= EXERCISE MATERIAL =
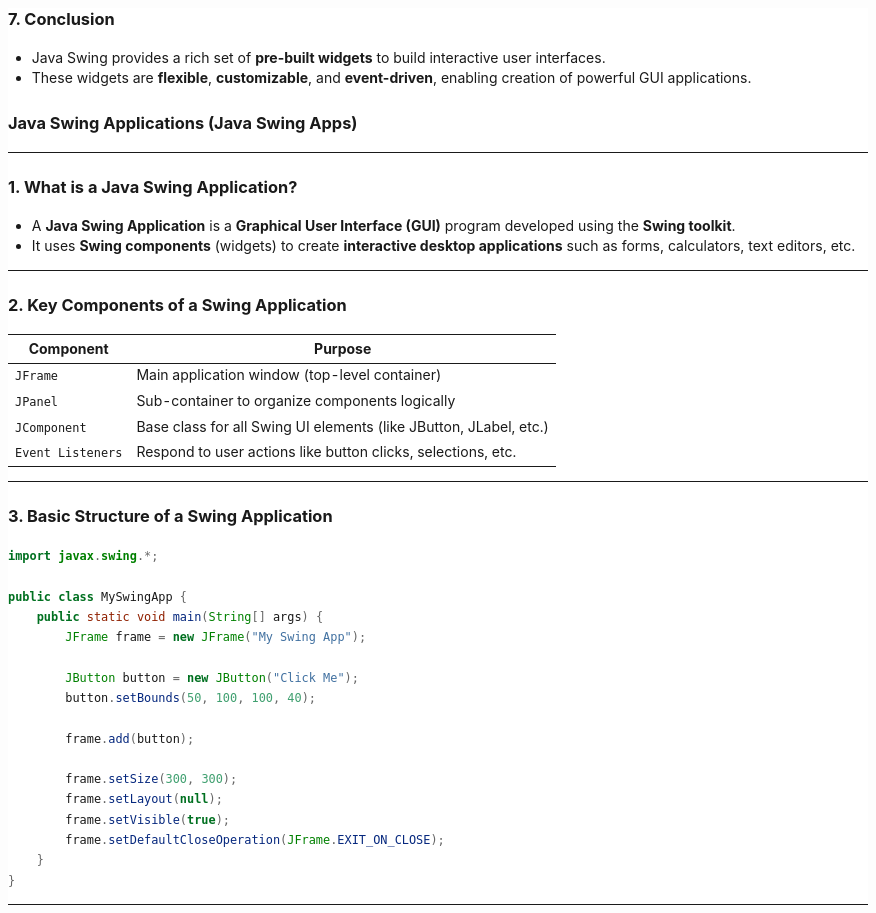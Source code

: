 ### **7. Conclusion**

* Java Swing provides a rich set of **pre-built widgets** to build interactive user interfaces.
* These widgets are **flexible**, **customizable**, and **event-driven**, enabling creation of powerful GUI applications.

### **Java Swing Applications (Java Swing Apps)**

---

### **1. What is a Java Swing Application?**

* A **Java Swing Application** is a **Graphical User Interface (GUI)** program developed using the **Swing toolkit**.
* It uses **Swing components** (widgets) to create **interactive desktop applications** such as forms, calculators, text editors, etc.

---

### **2. Key Components of a Swing Application**

| Component         | Purpose                                                           |
| ----------------- | ----------------------------------------------------------------- |
| `JFrame`          | Main application window (top-level container)                     |
| `JPanel`          | Sub-container to organize components logically                    |
| `JComponent`      | Base class for all Swing UI elements (like JButton, JLabel, etc.) |
| `Event Listeners` | Respond to user actions like button clicks, selections, etc.      |

---

### **3. Basic Structure of a Swing Application**

```java
import javax.swing.*;

public class MySwingApp {
    public static void main(String[] args) {
        JFrame frame = new JFrame("My Swing App");

        JButton button = new JButton("Click Me");
        button.setBounds(50, 100, 100, 40);

        frame.add(button);

        frame.setSize(300, 300);
        frame.setLayout(null);
        frame.setVisible(true);
        frame.setDefaultCloseOperation(JFrame.EXIT_ON_CLOSE);
    }
}
```

---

= GOAL OF THE EXERCISE =
Lines from the one containing "the **Swing toolkit**." through the final line of the material should be set down exactly, and no other lines.

= TASK RESULT =
* A **Java Swing Application** is a **Graphical User Interface (GUI)** program developed using the **Swing toolkit**.
* It uses **Swing components** (widgets) to create **interactive desktop applications** such as forms, calculators, text editors, etc.

---

### **2. Key Components of a Swing Application**

| Component         | Purpose                                                           |
| ----------------- | ----------------------------------------------------------------- |
| `JFrame`          | Main application window (top-level container)                     |
| `JPanel`          | Sub-container to organize components logically                    |
| `JComponent`      | Base class for all Swing UI elements (like JButton, JLabel, etc.) |
| `Event Listeners` | Respond to user actions like button clicks, selections, etc.      |

---

### **3. Basic Structure of a Swing Application**

```java
import javax.swing.*;

public class MySwingApp {
    public static void main(String[] args) {
        JFrame frame = new JFrame("My Swing App");

        JButton button = new JButton("Click Me");
        button.setBounds(50, 100, 100, 40);

        frame.add(button);

        frame.setSize(300, 300);
        frame.setLayout(null);
        frame.setVisible(true);
        frame.setDefaultCloseOperation(JFrame.EXIT_ON_CLOSE);
    }
}
```

---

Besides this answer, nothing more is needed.